Andrew Dillion gave an interesting talk as the opening keynote speaker stressing how difficult it is for those professionals whose interests are not confined to a single, well defined discipline can find a venue to promote their ideas. He promoted things (institutions) like iUniversities that fostered ideas that crossed boundaries. Andy challenged the Hypertext organizing committee to find a way to encourage "cross cultural ideas." He also said that if you had a passion about a topic or idea; regardless of how it was characterized to follow that passion and somehow things would work out. All in all, interesting ideas, but I'm not sure how it could be implemented. His presentation was the topic of lots of conversations.

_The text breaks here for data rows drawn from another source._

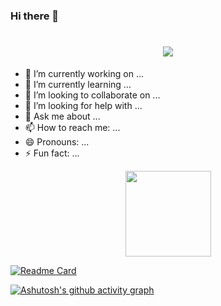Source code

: ### Hi there 👋

<h1 align="center"> <a href="https://sunguoqi.com/"> <img src="https://readme-typing-svg.herokuapp.com/?lines=小魏同学祝你工作愉快!&center=true&size=27"> </a> </h1>


<!-- **zechaowei/zechaowei** is a ✨ _special_ ✨ repository because its `README.md` (this file) appears on your GitHub profile. 

Here are some ideas to get you started:
-->

- 🔭 I’m currently working on ...
- 🌱 I’m currently learning ...
- 👯 I’m looking to collaborate on ...
- 🤔 I’m looking for help with ...
- 💬 Ask me about ...
- 📫 How to reach me: ...
- 😄 Pronouns: ...
- ⚡ Fun fact: ...



<!--
    ![all-smile's GitHub stats](https://github-readme-stats.vercel.app/api?username=zechaowei&show_icons=true&theme=tokyonight)
-->

<div align="center"> <img height="137px" src="https://github-readme-stats.vercel.app/api?username=zechaowei&hide_title=true&hide_border=true&show_icons=trueline_height=21&text_color=000&icon_color=000&bg_color=0,ea6161,ffc64d,fffc4d,52fa5a&theme=graywhite" /> </div>


[![Readme Card](https://github-readme-stats.vercel.app/api/pin/?username=zechaowei&repo=zechaowei.github.io)](https://github.com/zechaowei/zechaowei.github.io)

<!-- 热门语言卡片显示了 GitHub 用户常用的编程语言 -->
<!--
    [![Top Langs](https://github-readme-stats.vercel.app/api/top-langs/?username=zechaowei)](https://github.com/zechaowei/idea-demo/tree/master)
-->

[![Ashutosh's github activity graph](https://github-readme-activity-graph.cyclic.app/graph?username=zechaowei&theme=tokyo-night)](https://github.com/zechaowei/idea-demo)
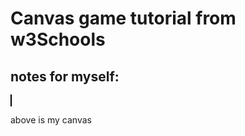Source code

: # Canvas game tutorial from w3Schools

## notes for myself:

<canvas id="myCanvas" width="200" height="100" style="border:1px solid #000000;"></canvas>

above is my canvas

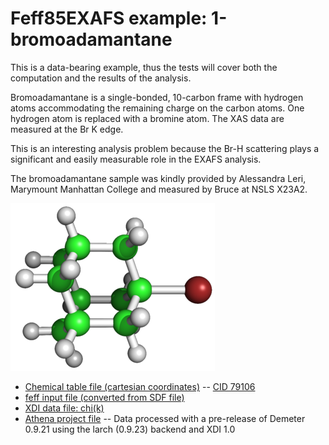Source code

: # Feff85EXAFS example: 1-bromoadamantane

This is a data-bearing example, thus the tests will cover both the
computation and the results of the analysis.

Bromoadamantane is a single-bonded, 10-carbon frame with hydrogen
atoms accommodating the remaining charge on the carbon atoms.  One
hydrogen atom is replaced with a bromine atom.  The XAS data are
measured at the Br K edge.

This is an interesting analysis problem because the Br-H scattering
plays a significant and easily measurable role in the EXAFS analysis.

The bromoadamantane sample was kindly provided by Alessandra Leri,
Marymount Manhattan College and measured by Bruce at NSLS X23A2.

![Ball and stick figure of the 1-bromoadamantane molecule](bromoadamantane.png)


* [Chemical table file (cartesian coordinates)](bromoadamantane.sdf) -- [CID 79106](http://pubchem.ncbi.nlm.nih.gov/summary/summary.cgi?cid=79106)
* [feff input file (converted from SDF file)](bromoadamantane.inp)
* [XDI data file: chi(k)](bromoadamantane.chik)
* [Athena project file](bromoadamantane.prj) -- Data processed with a pre-release of Demeter 0.9.21 using the larch (0.9.23) backend and XDI 1.0

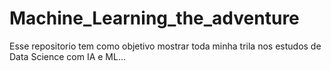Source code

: # Machine_Learning_the_adventure
Esse repositorio tem como objetivo mostrar toda minha trila nos estudos de Data Science com IA e ML...
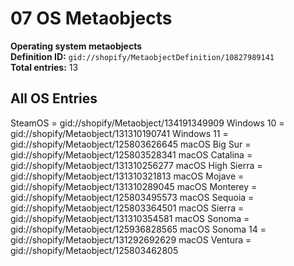 # 07 OS Metaobjects

**Operating system metaobjects**  
**Definition ID:** `gid://shopify/MetaobjectDefinition/10827989141`  
**Total entries:** 13

## All OS Entries

SteamOS = gid://shopify/Metaobject/134191349909
Windows 10 = gid://shopify/Metaobject/131310190741
Windows 11 = gid://shopify/Metaobject/125803626645
macOS Big Sur = gid://shopify/Metaobject/125803528341
macOS Catalina = gid://shopify/Metaobject/131310256277
macOS High Sierra = gid://shopify/Metaobject/131310321813
macOS Mojave = gid://shopify/Metaobject/131310289045
macOS Monterey = gid://shopify/Metaobject/125803495573
macOS Sequoia = gid://shopify/Metaobject/125803364501
macOS Sierra = gid://shopify/Metaobject/131310354581
macOS Sonoma = gid://shopify/Metaobject/125936828565
macOS Sonoma 14 = gid://shopify/Metaobject/131292692629
macOS Ventura = gid://shopify/Metaobject/125803462805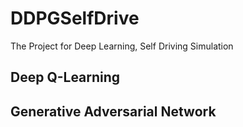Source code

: # DDPGSelfDrive
The Project for Deep Learning, Self Driving Simulation

## Deep Q-Learning

## Generative Adversarial Network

Martin (the lucky dog that he is) was the first presenter after Andy. I never asked, but I bet he was glad to get his presentation out of the way so that he could sit back and enjoy the show. Martin is off to JCDL right now and I'm sure will have lots to "talk" about when he gets finished down under.

Ryen White's talk about how people use parallel browsing (having multiple tabs open simultaneously) was interesting to me mostly because of the way that data was collected. When a user upgrades their browser, they often permit their browsing activities to be sent back to the "mother ship" so that the developer can improve their product. If you think about it, do you want them to know where and how you browse?? Kind of an interesting question. Not sure that I do.

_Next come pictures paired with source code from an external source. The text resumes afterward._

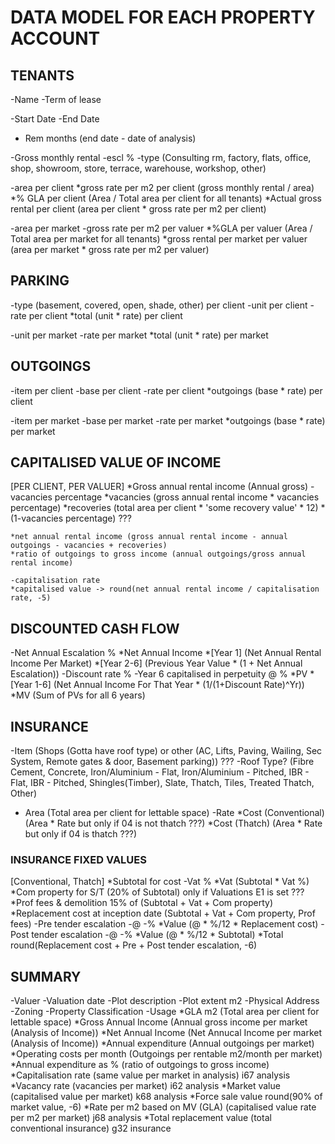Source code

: # DATA MODEL FOR EACH PROPERTY ACCOUNT

## TENANTS

-Name
-Term of lease

-Start Date
-End Date
* Rem months (end date - date of analysis)

-Gross monthly rental
-escl %
-type (Consulting rm, factory, flats, office, shop, showroom, store, terrace, warehouse, workshop, other)

-area per client
*gross rate per m2 per client (gross monthly rental / area)
*% GLA per client (Area / Total area per client for all tenants)
*Actual gross rental per client (area per client * gross rate per m2 per client)
  
-area per market
-gross rate per m2 per valuer
*%GLA per valuer (Area / Total area per market for all tenants)
*gross rental per market per valuer (area per market * gross rate per m2 per valuer)

## PARKING
-type (basement, covered, open, shade, other) per client
-unit per client
-rate per client
*total (unit * rate) per client

-unit per market
-rate per market
*total (unit * rate) per market

## OUTGOINGS
-item per client
-base per client
-rate per client
*outgoings (base * rate) per client

-item per market
-base per market
-rate per market
*outgoings (base * rate) per market

## CAPITALISED VALUE OF INCOME
  [PER CLIENT, PER VALUER]
    *Gross annual rental income (Annual gross)
    -vacancies percentage
    *vacancies (gross annual rental income * vacancies percentage)
    *recoveries (total area per client * 'some recovery value' * 12) * (1-vacancies percentage) ???

    *net annual rental income (gross annual rental income - annual outgoings - vacancies + recoveries)
    *ratio of outgoings to gross income (annual outgoings/gross annual rental income)

    -capitalisation rate
    *capitalised value -> round(net annual rental income / capitalisation rate, -5)

## DISCOUNTED CASH FLOW
  -Net Annual Escalation %
  *Net Annual Income 
    *[Year 1] (Net Annual Rental Income Per Market)
    *[Year 2-6] (Previous Year Value * (1 + Net Annual Escalation))
  -Discount rate %
  -Year 6 capitalised in perpetuity @ %
  *PV 
    *[Year 1-6] (Net Annual Income For That Year * (1/(1+Discount Rate)^Yr))
  *MV (Sum of PVs for all 6 years)

## INSURANCE
-Item (Shops (Gotta have roof type) or other (AC, Lifts, Paving, Wailing, Sec System, Remote gates & door, Basement parking)) ???
-Roof Type? (Fibre Cement, Concrete, Iron/Aluminium - Flat, Iron/Aluminium - Pitched, IBR - Flat, IBR - Pitched, Shingles(Timber), Slate, Thatch, Tiles, Treated Thatch, Other)
* Area (Total area per client for lettable space)
-Rate
*Cost (Conventional) (Area * Rate but only if 04 is not thatch ???)
*Cost (Thatch) (Area * Rate but only if 04 is thatch ???)

### INSURANCE FIXED VALUES
[Conventional, Thatch]
  *Subtotal for cost
  -Vat %
  *Vat (Subtotal * Vat %)
  *Com property for S/T (20% of Subtotal) only if Valuations E1 is set ???
  *Prof fees & demolition 15% of (Subtotal + Vat + Com property)
  *Replacement cost at inception date (Subtotal + Vat + Com property, Prof fees)
  -Pre tender escalation
    -@
    -%
    *Value (@ * %/12 * Replacement cost)
  -Post tender escalation
    -@
    -%
    *Value (@ * %/12 * Subtotal)
  *Total round(Replacement cost + Pre + Post tender escalation, -6)

## SUMMARY
-Valuer
-Valuation date
-Plot description
-Plot extent m2
-Physical Address
-Zoning
-Property Classification
-Usage
*GLA m2 (Total area per client for lettable space)
*Gross Annual Income (Annual gross income per market (Analysis of Income))
*Net Annual Income (Net Annucal Income per market (Analysis of Income))
*Annual expenditure (Annual outgoings per market)
*Operating costs per month (Outgoings per rentable m2/month per market)
*Annual expenditure as % (ratio of outgoings to gross income)
*Capitalisation rate (same value per market in analysis) i67 analysis
*Vacancy rate (vacancies per market) i62 analysis
*Market value (capitalised value per market) k68 analysis
*Force sale value round(90% of market value, -6)
*Rate per m2 based on MV (GLA) (capitalised value rate per m2 per market) j68 analysis
*Total replacement value (total conventional insurance) g32 insurance 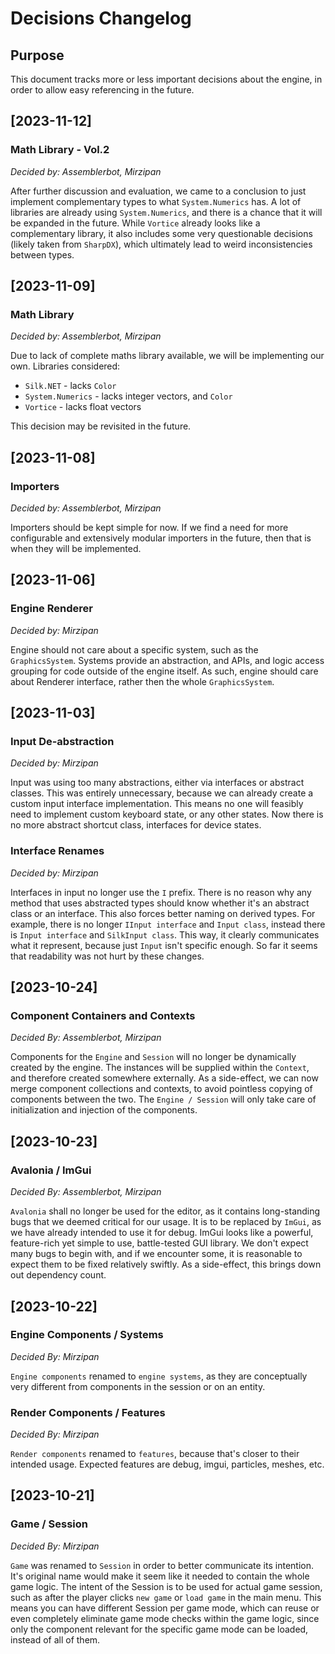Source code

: ﻿# Decisions Changelog

## Purpose

This document tracks more or less important decisions about the engine, in order to allow easy referencing in the future.

## [2023-11-12]

### Math Library - Vol.2
*Decided by: Assemblerbot, Mirzipan*

After further discussion and evaluation, we came to a conclusion to just implement complementary types to what `System.Numerics` has.
A lot of libraries are already using `System.Numerics`, and there is a chance that it will be expanded in the future.
While `Vortice` already looks like a complementary library, it also includes some very questionable decisions (likely taken from `SharpDX`), which ultimately lead to weird inconsistencies between types. 

## [2023-11-09]

### Math Library
*Decided by: Assemblerbot, Mirzipan*

Due to lack of complete maths library available, we will be implementing our own.
Libraries considered:
* `Silk.NET` - lacks `Color`
* `System.Numerics` - lacks integer vectors, and `Color`
* `Vortice` - lacks float vectors

This decision may be revisited in the future.

## [2023-11-08]

### Importers
*Decided by: Assemblerbot, Mirzipan*

Importers should be kept simple for now.
If we find a need for more configurable and extensively modular importers in the future, then that is when they will be implemented.

## [2023-11-06]

### Engine Renderer
*Decided by: Mirzipan*

Engine should not care about a specific system, such as the `GraphicsSystem`. 
Systems provide an abstraction, and APIs, and logic access grouping for code outside of the engine itself.
As such, engine should care about Renderer interface, rather then the whole `GraphicsSystem`.

## [2023-11-03]

### Input De-abstraction
*Decided by: Mirzipan*

Input was using too many abstractions, either via interfaces or abstract classes.
This was entirely unnecessary, because we can already create a custom input interface implementation.
This means no one will feasibly need to implement custom keyboard state, or any other states.
Now there is no more abstract shortcut class, interfaces for device states.

### Interface Renames
*Decided by: Mirzipan*

Interfaces in input no longer use the `I` prefix.
There is no reason why any method that uses abstracted types should know whether it's an abstract class or an interface.
This also forces better naming on derived types.
For example, there is no longer `IInput interface` and `Input class`, instead there is `Input interface` and `SilkInput class`.
This way, it clearly communicates what it represent, because just `Input` isn't specific enough.
So far it seems that readability was not hurt by these changes.

## [2023-10-24]

### Component Containers and Contexts
*Decided By: Assemblerbot, Mirzipan*

Components for the `Engine` and `Session` will no longer be dynamically created by the engine.
The instances will be supplied within the `Context`, and therefore created somewhere externally.
As a side-effect, we can now merge component collections and contexts, to avoid pointless copying of components between the two.
The `Engine / Session` will only take care of initialization and injection of the components.

## [2023-10-23]

### Avalonia / ImGui
*Decided By: Assemblerbot, Mirzipan*

`Avalonia` shall no longer be used for the editor, as it contains long-standing bugs that we deemed critical for our usage.
It is to be replaced by `ImGui`, as we have already intended to use it for debug.
ImGui looks like a powerful, feature-rich yet simple to use, battle-tested GUI library.
We don't expect many bugs to begin with, and if we encounter some, it is reasonable to expect them to be fixed relatively swiftly.
As a side-effect, this brings down out dependency count.

## [2023-10-22]

### Engine Components / Systems
*Decided By: Mirzipan*

`Engine components` renamed to `engine systems`, as they are conceptually very different from components in the session or on an entity.

### Render Components / Features
*Decided By: Mirzipan*

`Render components` renamed to `features`, because that's closer to their intended usage. 
Expected features are debug, imgui, particles, meshes, etc.

## [2023-10-21]

### Game / Session
*Decided By: Mirzipan*

`Game` was renamed to `Session` in order to better communicate its intention.
It's original name would make it seem like it needed to contain the whole game logic.
The intent of the Session is to be used for actual game session, such as after the player clicks `new game` or `load game` in the main menu.
This means you can have different Session per game mode, which can reuse or even completely eliminate game mode checks within the game logic, since only the component relevant for the specific game mode can be loaded, instead of all of them.

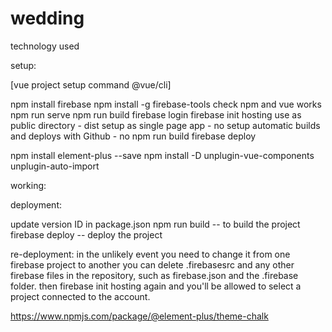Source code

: # wedding

technology used

setup: 

  [vue project setup command @vue/cli]
  
  npm install firebase
  npm install -g firebase-tools
  check npm and vue works
    npm run serve
    npm run build
  firebase login
  firebase init hosting
    use as public directory - dist
    setup as single page app - no
    setup automatic builds and deploys with Github - no
  npm run build 
  firebase deploy

  npm install element-plus --save
  npm install -D unplugin-vue-components unplugin-auto-import

working:

deployment: 

  update version ID in package.json
  npm run build -- to build the project 
  firebase deploy -- deploy the project

re-deployment:
  in the unlikely event you need to change it from one firebase project to another
  you can delete .firebasesrc and any other firebase files in the repository, such as firebase.json and the .firebase folder. 
  then firebase init hosting again and you'll be allowed to select a project connected to the account.

https://www.npmjs.com/package/@element-plus/theme-chalk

The presentation about using tags as a source for thematic data to create a narrative resulted in an interesting collection of photographs that at first glance may not have seemed related. I think that the Shakespearian quote used in the paper ("Freeze, freeze thou bitter sky" from As You Like It) and the imagery resulting from the tags were a little bit of a mismatch (to me the quote speaks to being forgotten vice the weather) points out how relying on just the tags can lead you astray.

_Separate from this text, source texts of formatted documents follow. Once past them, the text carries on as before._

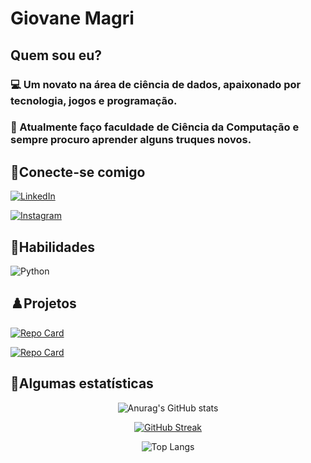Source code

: # Giovane Magri
## Quem sou eu?
### 💻 Um novato na área de ciência de dados, apaixonado por tecnologia, jogos e programação.

### 💼 Atualmente faço faculdade de Ciência da Computação e sempre procuro aprender alguns truques novos.

## 📱Conecte-se comigo

[![LinkedIn](https://img.shields.io/badge/LinkedIn-000?style=for-the-badge&logo=linkedin&logoColor=0E76A8)](https://www.linkedin.com/in/giovane-magri-17a50a208/)

[![Instagram](https://img.shields.io/badge/Instagram-E4405F?style=for-the-badge&logo=instagram&logoColor=white)](https://www.instagram.com/gi_magri/)

## 🐍Habilidades

![Python](https://img.shields.io/badge/python-3670A0?style=for-the-badge&logo=python&logoColor=ffdd54)

## ♟️Projetos

[![Repo Card](https://github-readme-stats.vercel.app/api/pin/?username=Gikouu&repo=Detector-de-Plagio&bg_color=000&border_color=30A3DC&show_icons=true&icon_color=30A3DC&title_color=E94D5F&text_color=FFF)](https://github.com/Gikouu/Detector-de-Plagio)

[![Repo Card](https://github-readme-stats.vercel.app/api/pin/?username=Gikouu&repo=classificador-de-sentimentos&bg_color=000&border_color=30A3DC&show_icons=true&icon_color=30A3DC&title_color=E94D5F&text_color=FFF)](https://github.com/Gikouu/classificador-de-sentimentos)

## 📏Algumas estatísticas

<div align="center">

![Anurag's GitHub stats](https://github-readme-stats.vercel.app/api?username=Gikouu&show_icons=true&theme=blue-green)

[![GitHub Streak](https://streak-stats.demolab.com?user=Gikouu&theme=blue-green)](https://git.io/streak-stats)

![Top Langs](https://github-readme-stats-git-masterrstaa-rickstaa.vercel.app/api/top-langs/?username=Gikouu&bg_color=000&border_color=30A3DC&title_color=E94D5F&text_color=FFF)
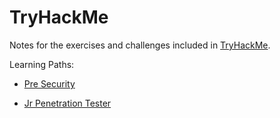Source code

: # TryHackMe

Notes for the exercises and challenges included in [TryHackMe](https://tryhackme.com/hacktivities).

Learning Paths:

* [Pre Security](PreSecurity/README.md)

* [Jr Penetration Tester](JrPentester/README.md)
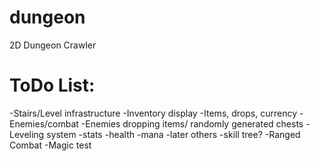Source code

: dungeon
=======

2D Dungeon Crawler

ToDo List:
=========
-Stairs/Level infrastructure
-Inventory display
-Items, drops, currency
-Enemies/combat
-Enemies dropping items/ randomly generated chests
-Leveling system
    -stats
      -health
      -mana
      -later others
    -skill tree?
-Ranged Combat
-Magic
test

Ricardo Kawase's "The Impact of Bookmarks and Annotations on Refinding Information" looks to the question of how to refind information that you once found. It is an interesting questions because not only does each of the techniques presented (tagging and spreadcrumbs) require that you "know" what you are looking for, but that the user is not the same person (in the sense that time has passed, new experiences acquired, contexts have changed, etc.) that annotated the data in the first place. Interesting question, how do you refind something when you aren't the person that found it in the first place??

Sihem Amer-Yahia and her "Automatic Construction of Travel Itineraries using Social Breadcrumbs" looked at constructing a travel itinerary based on tags that others had put on pictures in a particular area. That way a travel itinerary could be constructed that took you to the same places that most other people had been when they were there before you. In a sense you could repeat what they had done and therefore you must have been there because you saw the same things as everyone else. Interesting concept, in many ways there are a certain number of "must see" things you have to see or otherwise you haven't really been there. It seems that the hand editing of some of the data would make the technique hard to scale.

Kaipeng Liu's "Speak the Same Language with Your Friends: Augmenting Tag Recommenders with Social Relations" presentation showed that combining the tag sets from various socially related taggers can help to "normalize" the tag set across the users. This normalized tag set can then recommend additional tags based on the tags that the tagger has recently used. These ideas could also be used to help a someone trying to search for additional, or related works. Kind'a neat.

Huizhi Liu and "Connecting Users and Items with Weighted Tags for Personalized Item Recommendations" builds on the idea of having a "normalized" set of tags based and applies a mathematical bend to it. All this is to counter the problem that tags are user dependent and that the same tag can be used by two different taggers in at least two different ways. This "tagging noise" can make it very difficult to find the correct match based on tags.

"Topic-based Personalized Recommendation for Collaborative Tagging System" looks at reducing the noise in freeform tagging systems by applying a modified Latent Dirichlet Allocation (LDA) approach. LDA is used to identify unknown groups in data sets. By applying LDA techniques, to tags and taggers, better tags can be recommended.

Iñaki Paz's "Providing Resilient XPaths for External Adaptation Engines" has an interesting application of simulated annealing (SA) to derive a XPath specification for extracting data from a page that changes over time. The premise being that it is easy to tailor a XPath for someone else's static page, but given the page will probably evolve, how to derive a XPath that can be expected to be reasonably robust as the page changes and evolves. Nice to see SA used to extract data from a web page.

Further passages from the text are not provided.